Sometimes, no graph can substitute for a good video. This is particularly true in the field of animal behaviour and neuroethology. As I mentioned previously, I was just at the Tenth International Congress of Neuroethology, and I saw a few people trying to bring video to their poster, including me.
On my poster, I did two things. First, I snitched a lot of tacks and used them to mount an iPad.
Several people thought this was brave of me. I knew it would work, because I had seen Bradley Voytek do this at last year’s Neuroscience meeting. With enough tacks, and new poster boards, that iPad was in there solidly. It wasn’t going to hit the floor unless the entire poster board went over.
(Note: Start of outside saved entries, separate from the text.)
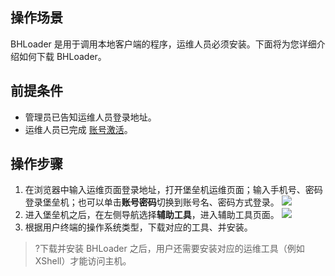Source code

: ## 操作场景
BHLoader 是用于调用本地客户端的程序，运维人员必须安装。下面将为您详细介绍如何下载 BHLoader。

## 前提条件
- 管理员已告知运维人员登录地址。
- 运维人员已完成 [账号激活](https://cloud.tencent.com/document/product/1025/55183#step2)。



## 操作步骤
1.	在浏览器中输入运维页面登录地址，打开堡垒机运维页面；输入手机号、密码登录堡垒机；也可以单击**账号密码**切换到账号名、密码方式登录。
![](https://main.qcloudimg.com/raw/9e6ff01bf36301cbfd3ef44a596affc3.png)
2.	进入堡垒机之后，在左侧导航选择**辅助工具**，进入辅助工具页面。 
![](https://main.qcloudimg.com/raw/96ab61ab85d9f846f1d72bbe94bbc8ca.png)
3. 根据用户终端的操作系统类型，下载对应的工具、并安装。
>?下载并安装 BHLoader 之后，用户还需要安装对应的运维工具（例如 XShell）才能访问主机。
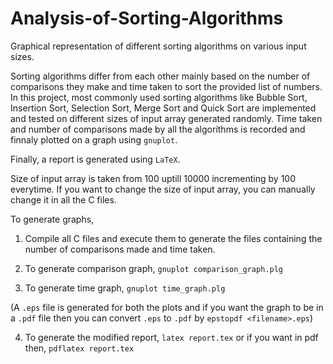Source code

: # Analysis-of-Sorting-Algorithms
Graphical representation of different sorting algorithms on various input sizes.

Sorting algorithms differ from each other mainly based on the number of comparisons they make and time taken to sort the provided list of numbers.
In this project, most commonly used sorting algorithms like Bubble Sort, Insertion Sort, Selection Sort, Merge Sort and Quick Sort are implemented and tested on different sizes of input array generated randomly. Time taken and number of comparisons made by all the algorithms is recorded and finnaly plotted on a graph using `gnuplot`. 

Finally, a report is generated using `LaTeX`.

Size of input array is taken from 100 uptill 10000 incrementing by 100 everytime. If you want to change the size of input array, you can manually change it in all the C files.

To generate graphs,

1. Compile all C files and execute them to generate the files containing the number of comparisons made and time taken.

2. To generate comparison graph, `gnuplot comparison_graph.plg`

3. To generate time graph, `gnuplot time_graph.plg`

(A `.eps` file is generated for both the plots and if you want the graph to be in a `.pdf` file then you can convert `.eps` to `.pdf` by `epstopdf <filename>.eps`)

4. To generate the modified report, `latex report.tex` or if you want in pdf then, `pdflatex report.tex`
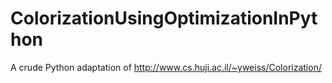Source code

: ColorizationUsingOptimizationInPython
=====================================

A crude Python adaptation of http://www.cs.huji.ac.il/~yweiss/Colorization/
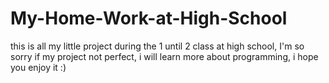 # My-Home-Work-at-High-School

this is all my little project during the 1 until 2 class at high school, I'm so sorry if my project not perfect, i will learn more about programming, i hope you enjoy it :)
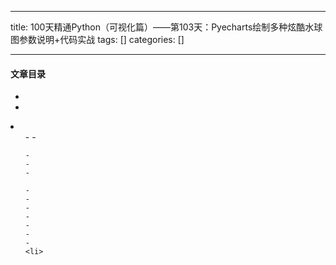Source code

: 
--- 
title:  100天精通Python（可视化篇）——第103天：Pyecharts绘制多种炫酷水球图参数说明+代码实战 
tags: []
categories: [] 

---


#### 文章目录

  - 
  - 
  <li>
   <ul>
    - 
    - 
   
    - 
    - 
    - 
   
    - 
    - 
    - 
    - 
    - 
    - 
    - 
    <li>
Because I wasn’t by my poster at all times, and I didn’t want to leave my new iPad unattended, I printed a QR code to the video behind the iPad:
I was kind of proud of this, because I planned ahead. I used some good practices in the text (telling people exactly what the code was). I left just enough space so that this would be concealed when the iPad was in place.
Other presenters were also using iPads, but mounting them in different ways. The next two photos are from the same poster, on different days:
On day on, the presented used the iPad cover to act as a sort of lanyard arrangement.
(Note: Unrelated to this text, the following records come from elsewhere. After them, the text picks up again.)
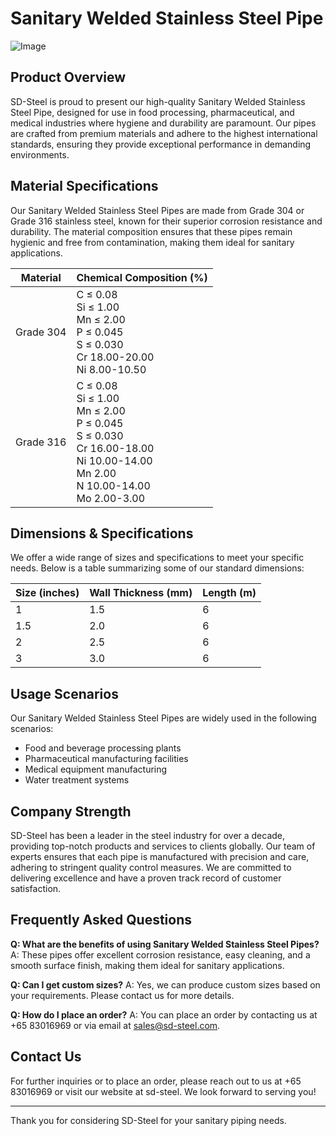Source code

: # Sanitary Welded Stainless Steel Pipe

![Image](https://github.com/user-attachments/assets/2567258e-e124-4816-932d-1809bd27ef0b)

## Product Overview

SD-Steel is proud to present our high-quality Sanitary Welded Stainless Steel Pipe, designed for use in food processing, pharmaceutical, and medical industries where hygiene and durability are paramount. Our pipes are crafted from premium materials and adhere to the highest international standards, ensuring they provide exceptional performance in demanding environments.

## Material Specifications

Our Sanitary Welded Stainless Steel Pipes are made from Grade 304 or Grade 316 stainless steel, known for their superior corrosion resistance and durability. The material composition ensures that these pipes remain hygienic and free from contamination, making them ideal for sanitary applications.

| Material | Chemical Composition (%) |
|----------|-------------------------|
| Grade 304| C ≤ 0.08<br>Si ≤ 1.00<br>Mn ≤ 2.00<br>P ≤ 0.045<br>S ≤ 0.030<br>Cr 18.00-20.00<br>Ni 8.00-10.50 |
| Grade 316| C ≤ 0.08<br>Si ≤ 1.00<br>Mn ≤ 2.00<br>P ≤ 0.045<br>S ≤ 0.030<br>Cr 16.00-18.00<br>Ni 10.00-14.00<br>Mn 2.00<br>N 10.00-14.00<br>Mo 2.00-3.00 |

## Dimensions & Specifications

We offer a wide range of sizes and specifications to meet your specific needs. Below is a table summarizing some of our standard dimensions:

| Size (inches) | Wall Thickness (mm) | Length (m) |
|---------------|---------------------|------------|
| 1             | 1.5                 | 6          |
| 1.5           | 2.0                 | 6          |
| 2             | 2.5                 | 6          |
| 3             | 3.0                 | 6          |

## Usage Scenarios

Our Sanitary Welded Stainless Steel Pipes are widely used in the following scenarios:
- Food and beverage processing plants
- Pharmaceutical manufacturing facilities
- Medical equipment manufacturing
- Water treatment systems

## Company Strength

SD-Steel has been a leader in the steel industry for over a decade, providing top-notch products and services to clients globally. Our team of experts ensures that each pipe is manufactured with precision and care, adhering to stringent quality control measures. We are committed to delivering excellence and have a proven track record of customer satisfaction.

## Frequently Asked Questions

**Q: What are the benefits of using Sanitary Welded Stainless Steel Pipes?**
A: These pipes offer excellent corrosion resistance, easy cleaning, and a smooth surface finish, making them ideal for sanitary applications.

**Q: Can I get custom sizes?**
A: Yes, we can produce custom sizes based on your requirements. Please contact us for more details.

**Q: How do I place an order?**
A: You can place an order by contacting us at +65 83016969 or via email at sales@sd-steel.com.

## Contact Us

For further inquiries or to place an order, please reach out to us at +65 83016969 or visit our website at  sd-steel. We look forward to serving you!

---

Thank you for considering SD-Steel for your sanitary piping needs.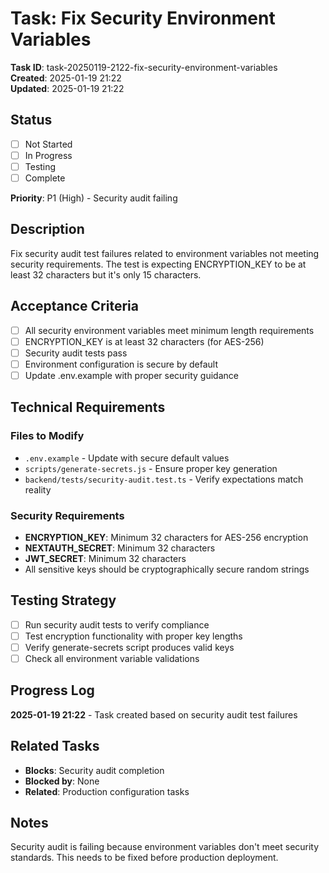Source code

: # Task: Fix Security Environment Variables

**Task ID**: task-20250119-2122-fix-security-environment-variables  
**Created**: 2025-01-19 21:22  
**Updated**: 2025-01-19 21:22

## Status

- [ ] Not Started
- [ ] In Progress
- [ ] Testing
- [ ] Complete

**Priority**: P1 (High) - Security audit failing

## Description

Fix security audit test failures related to environment variables not meeting security requirements. The test is expecting ENCRYPTION_KEY to be at least 32 characters but it's only 15 characters.

## Acceptance Criteria

- [ ] All security environment variables meet minimum length requirements
- [ ] ENCRYPTION_KEY is at least 32 characters (for AES-256)
- [ ] Security audit tests pass
- [ ] Environment configuration is secure by default
- [ ] Update .env.example with proper security guidance

## Technical Requirements

### Files to Modify

- `.env.example` - Update with secure default values
- `scripts/generate-secrets.js` - Ensure proper key generation
- `backend/tests/security-audit.test.ts` - Verify expectations match reality

### Security Requirements

- **ENCRYPTION_KEY**: Minimum 32 characters for AES-256 encryption
- **NEXTAUTH_SECRET**: Minimum 32 characters
- **JWT_SECRET**: Minimum 32 characters
- All sensitive keys should be cryptographically secure random strings

## Testing Strategy

- [ ] Run security audit tests to verify compliance
- [ ] Test encryption functionality with proper key lengths
- [ ] Verify generate-secrets script produces valid keys
- [ ] Check all environment variable validations

## Progress Log

**2025-01-19 21:22** - Task created based on security audit test failures

## Related Tasks

- **Blocks**: Security audit completion
- **Blocked by**: None
- **Related**: Production configuration tasks

## Notes

Security audit is failing because environment variables don't meet security standards. This needs to be fixed before production deployment.
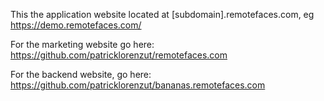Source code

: This the application website located at \[subdomain\].remotefaces.com, eg https://demo.remotefaces.com/

For the marketing website go here: https://github.com/patricklorenzut/remotefaces.com 

For the backend website, go here: https://github.com/patricklorenzut/bananas.remotefaces.com
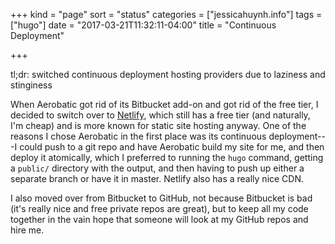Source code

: +++
kind = "page"
sort = "status"
categories = ["jessicahuynh.info"]
tags = ["hugo"]
date = "2017-03-21T11:32:11-04:00"
title = "Continuous Deployment"

+++

tl;dr: switched continuous deployment hosting providers due to laziness and stinginess<!--more-->

When Aerobatic got rid of its Bitbucket add-on and got rid of the free tier, I decided to switch over to [Netlify](https://www.netlify.com/), which still has a free tier (and naturally, I'm cheap) and is more known for static site hosting anyway. One of the reasons I chose Aerobatic in the first place was its continuous deployment---I could push to a git repo and have Aerobatic build my site for me, and then deploy it atomically, which I preferred to running the `hugo` command, getting a `public/` directory with the output, and then having to push up either a separate branch or have it in master. Netlify also has a really nice CDN.

I also moved over from Bitbucket to GitHub, not because Bitbucket is bad (it's really nice and free private repos are great), but to keep all my code together in the vain hope that someone will look at my GitHub repos and hire me.
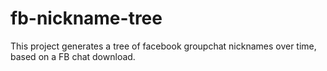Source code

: # fb-nickname-tree
This project generates a tree of facebook groupchat nicknames over time, based on a FB chat download.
By day two, the presented decided just to hang the iPad over the top of the poster board frame. Now this was what made me nervous.
I discovered one minor little problem with using an iPad to show people video, though. I would have liked for the video to be showing continuously, looping, so I didn’t have to be fiddling with it anew for every poster customer. There is no way to do that using the normal video app in the iPad. You have to resort to a few hacks to get looping video.
Another person, not wanting to risk an expensive iPad, just used a digital photo frame instead.
But as long as you can have someone by the poster, the risk to putting you iPad on the poster is minimal.